Lastly, I want us to put behind us this sort of childlike dilemma Europe is currently tied up in. A dilemma where on the one side, some want to make the people say “yes” or “no” and manipulate them for months, where the referendum becomes the weapon of populists and anti-Europeans alone; and where on the other, those who believe in Europe end up afraid of their peoples and hide behind their own doubts, saying to themselves “let’s move forward but without changing the treaties, for fear of having to hold another referendum. Let’s move forward in baby steps, behind closed doors. The people will not understand.”

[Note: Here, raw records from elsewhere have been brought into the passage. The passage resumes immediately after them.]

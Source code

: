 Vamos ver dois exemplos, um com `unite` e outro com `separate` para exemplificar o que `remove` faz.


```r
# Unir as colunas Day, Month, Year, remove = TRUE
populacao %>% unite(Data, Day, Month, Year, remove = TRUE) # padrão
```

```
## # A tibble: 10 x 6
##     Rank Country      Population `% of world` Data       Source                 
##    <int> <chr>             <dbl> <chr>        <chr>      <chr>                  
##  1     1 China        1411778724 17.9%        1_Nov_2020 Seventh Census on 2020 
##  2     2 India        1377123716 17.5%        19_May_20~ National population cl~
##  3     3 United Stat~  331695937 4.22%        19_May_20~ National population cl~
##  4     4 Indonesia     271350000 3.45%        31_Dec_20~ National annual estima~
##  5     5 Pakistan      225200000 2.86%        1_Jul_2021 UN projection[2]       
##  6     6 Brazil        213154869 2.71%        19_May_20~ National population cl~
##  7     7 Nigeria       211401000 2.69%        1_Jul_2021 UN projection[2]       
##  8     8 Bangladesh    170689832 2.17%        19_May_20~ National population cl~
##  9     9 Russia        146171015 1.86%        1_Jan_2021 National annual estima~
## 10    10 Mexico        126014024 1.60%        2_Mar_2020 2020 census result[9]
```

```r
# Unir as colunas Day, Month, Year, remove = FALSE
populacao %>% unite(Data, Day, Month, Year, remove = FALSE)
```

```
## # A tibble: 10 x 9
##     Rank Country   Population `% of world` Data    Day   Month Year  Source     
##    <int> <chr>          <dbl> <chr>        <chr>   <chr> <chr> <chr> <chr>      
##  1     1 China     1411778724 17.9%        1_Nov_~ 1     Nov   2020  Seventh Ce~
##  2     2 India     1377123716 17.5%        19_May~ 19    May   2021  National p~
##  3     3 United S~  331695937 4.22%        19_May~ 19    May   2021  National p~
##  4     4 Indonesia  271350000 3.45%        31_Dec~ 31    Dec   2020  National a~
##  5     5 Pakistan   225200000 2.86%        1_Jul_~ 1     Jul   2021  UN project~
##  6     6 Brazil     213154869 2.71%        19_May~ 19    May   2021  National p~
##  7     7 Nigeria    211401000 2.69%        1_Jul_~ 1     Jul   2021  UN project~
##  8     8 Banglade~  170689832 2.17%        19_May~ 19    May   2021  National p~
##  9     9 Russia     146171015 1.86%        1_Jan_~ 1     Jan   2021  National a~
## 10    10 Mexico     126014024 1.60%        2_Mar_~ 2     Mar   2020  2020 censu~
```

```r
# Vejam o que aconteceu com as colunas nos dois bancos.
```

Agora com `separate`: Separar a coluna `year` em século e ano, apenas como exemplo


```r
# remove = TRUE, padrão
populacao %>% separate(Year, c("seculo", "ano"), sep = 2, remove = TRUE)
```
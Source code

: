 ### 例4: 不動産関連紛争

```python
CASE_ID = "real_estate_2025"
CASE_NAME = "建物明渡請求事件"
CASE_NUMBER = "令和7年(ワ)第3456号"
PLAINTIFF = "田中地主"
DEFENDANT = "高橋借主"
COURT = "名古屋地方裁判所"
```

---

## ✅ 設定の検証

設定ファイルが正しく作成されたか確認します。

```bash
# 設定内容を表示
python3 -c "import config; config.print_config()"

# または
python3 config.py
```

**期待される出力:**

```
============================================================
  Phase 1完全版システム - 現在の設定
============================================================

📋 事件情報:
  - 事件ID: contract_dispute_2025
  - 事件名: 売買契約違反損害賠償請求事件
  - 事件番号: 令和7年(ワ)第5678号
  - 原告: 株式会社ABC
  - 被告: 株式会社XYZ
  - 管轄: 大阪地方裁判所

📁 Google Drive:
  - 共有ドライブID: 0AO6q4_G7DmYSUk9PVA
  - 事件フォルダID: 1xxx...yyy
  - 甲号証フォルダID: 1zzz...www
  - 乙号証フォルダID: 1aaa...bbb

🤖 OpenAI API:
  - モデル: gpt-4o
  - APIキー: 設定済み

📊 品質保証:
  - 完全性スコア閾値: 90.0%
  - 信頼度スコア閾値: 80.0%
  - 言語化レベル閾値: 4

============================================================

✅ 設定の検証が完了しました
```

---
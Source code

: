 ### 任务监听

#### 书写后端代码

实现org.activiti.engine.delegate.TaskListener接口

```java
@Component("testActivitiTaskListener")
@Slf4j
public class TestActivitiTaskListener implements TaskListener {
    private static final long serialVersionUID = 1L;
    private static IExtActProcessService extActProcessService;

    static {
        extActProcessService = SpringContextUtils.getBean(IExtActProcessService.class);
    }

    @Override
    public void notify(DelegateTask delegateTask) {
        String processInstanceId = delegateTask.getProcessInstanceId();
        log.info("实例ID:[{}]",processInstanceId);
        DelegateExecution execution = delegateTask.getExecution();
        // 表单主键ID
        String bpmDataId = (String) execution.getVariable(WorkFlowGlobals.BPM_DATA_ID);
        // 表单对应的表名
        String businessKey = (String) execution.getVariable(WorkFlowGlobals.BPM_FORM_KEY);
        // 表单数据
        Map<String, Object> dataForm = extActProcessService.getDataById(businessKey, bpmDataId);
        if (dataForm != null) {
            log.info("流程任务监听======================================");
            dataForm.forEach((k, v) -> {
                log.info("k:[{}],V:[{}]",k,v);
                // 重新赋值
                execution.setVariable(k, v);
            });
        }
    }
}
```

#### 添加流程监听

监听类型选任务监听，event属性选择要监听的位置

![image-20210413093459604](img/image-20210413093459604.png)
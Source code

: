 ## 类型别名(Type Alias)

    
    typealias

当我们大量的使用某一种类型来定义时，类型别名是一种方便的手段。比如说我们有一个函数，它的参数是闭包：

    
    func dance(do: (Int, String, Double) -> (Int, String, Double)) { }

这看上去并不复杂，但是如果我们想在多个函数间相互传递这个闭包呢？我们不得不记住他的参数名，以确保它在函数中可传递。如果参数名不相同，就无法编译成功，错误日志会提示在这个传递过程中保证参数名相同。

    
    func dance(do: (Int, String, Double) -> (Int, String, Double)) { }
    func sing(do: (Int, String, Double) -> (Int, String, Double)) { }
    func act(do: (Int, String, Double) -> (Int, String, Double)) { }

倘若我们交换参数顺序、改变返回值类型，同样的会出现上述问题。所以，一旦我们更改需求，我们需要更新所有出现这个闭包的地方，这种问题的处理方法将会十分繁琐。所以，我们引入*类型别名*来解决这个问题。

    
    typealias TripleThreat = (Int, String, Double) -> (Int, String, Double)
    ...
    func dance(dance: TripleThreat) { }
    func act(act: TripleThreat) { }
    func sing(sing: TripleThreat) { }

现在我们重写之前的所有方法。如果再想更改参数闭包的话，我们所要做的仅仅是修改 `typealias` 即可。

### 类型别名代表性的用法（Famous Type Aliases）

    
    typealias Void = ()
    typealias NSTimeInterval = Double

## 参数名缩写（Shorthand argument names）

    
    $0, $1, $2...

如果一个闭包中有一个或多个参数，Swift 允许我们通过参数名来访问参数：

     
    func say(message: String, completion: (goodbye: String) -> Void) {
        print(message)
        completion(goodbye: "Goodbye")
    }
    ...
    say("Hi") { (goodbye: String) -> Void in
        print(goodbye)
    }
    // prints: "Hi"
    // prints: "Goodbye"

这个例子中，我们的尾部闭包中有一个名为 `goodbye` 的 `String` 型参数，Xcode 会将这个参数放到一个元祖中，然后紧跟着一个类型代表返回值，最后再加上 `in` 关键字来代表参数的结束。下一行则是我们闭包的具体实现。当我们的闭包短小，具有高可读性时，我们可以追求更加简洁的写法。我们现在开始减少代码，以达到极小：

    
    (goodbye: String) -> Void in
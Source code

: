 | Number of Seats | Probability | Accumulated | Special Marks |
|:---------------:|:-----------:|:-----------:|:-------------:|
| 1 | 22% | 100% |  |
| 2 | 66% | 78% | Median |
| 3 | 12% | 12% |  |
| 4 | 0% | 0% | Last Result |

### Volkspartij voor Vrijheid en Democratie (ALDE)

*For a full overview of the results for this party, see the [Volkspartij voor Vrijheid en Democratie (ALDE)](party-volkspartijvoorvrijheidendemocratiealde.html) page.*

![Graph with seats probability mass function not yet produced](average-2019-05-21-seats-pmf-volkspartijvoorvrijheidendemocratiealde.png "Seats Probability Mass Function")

We need to choose another, a third way, the one invented here, at this very spot. That way was not that of demagogy, but that of democracy, of controversy, of constructive debate driven by critical thinking and dialogue. It was the way that involved entering into the detail of each question and its complexity, to decide what we want to do for the common city. That is what I want to see in the first half of 2018 in all the countries of our continent, of Europe, to rediscover the zest of what was invented at this spot where we are standing, and which formed the basis for our democracies. So yes, through these six months of democratic conventions, we should debate this roadmap, the principles for which the governments will have designed, and then we can meet again to reconcile them and, on that basis, after debate, including grassroots debate locally and digital debates across Europe. Then we can build what will be the foundations for an overhaul of Europe for the coming ten, fifteen years, we can build the terms of what we really want together. That is the ambition I want to see as a method in the coming months.

Looking back over Greece’s history means seeing the strength of this democracy and debate. That is I what I want us to rediscover together for our Europe. But beyond that, I want the everyday operation of tomorrow’s Europe to once again be more democratic. I want us to put behind us the rules invented by the few for the many, and to reinject more democracy into everyday operations.